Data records
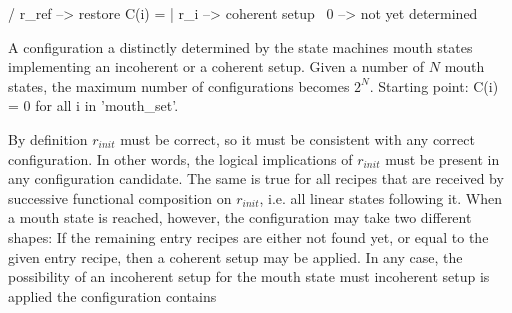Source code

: \documentclass[12pt,a4paper]{scrartcl}
\begin{document}
       / r_{ref} --> restore
C(i) = | r_i  --> coherent setup
       \ 0     --> not yet determined

A configuration a distinctly determined by the state
machines mouth states implementing an incoherent or a coherent setup. Given a
number of $N$ mouth states, the maximum number of configurations becomes $2^N$.
Starting point: C(i) = 0 for all i in 'mouth_set'.


By definition $r_{init}$ must be correct, so it must be consistent with any
correct configuration. In other words, the logical implications of $r_{init}$
must be present in any configuration candidate. The same is true for all
recipes that are received by successive functional composition on $r_{init}$, 
i.e. all linear states following it. When a mouth state is reached, however,
the configuration may take two different shapes: If the remaining entry 
recipes are either not found yet, or equal to the given entry recipe, then
a coherent setup may be applied. In any case, the possibility of an 
incoherent setup for the mouth state must 
incoherent setup is applied the configuration contains
\end{document}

AIM OF THE TASK: Nothing but the lines from the one containing "the configuration may" to the end of the records above should appear, each copied exactly.

ANSWER:
the configuration may take two different shapes: If the remaining entry 
recipes are either not found yet, or equal to the given entry recipe, then
a coherent setup may be applied. In any case, the possibility of an 
incoherent setup for the mouth state must 
incoherent setup is applied the configuration contains
\end{document}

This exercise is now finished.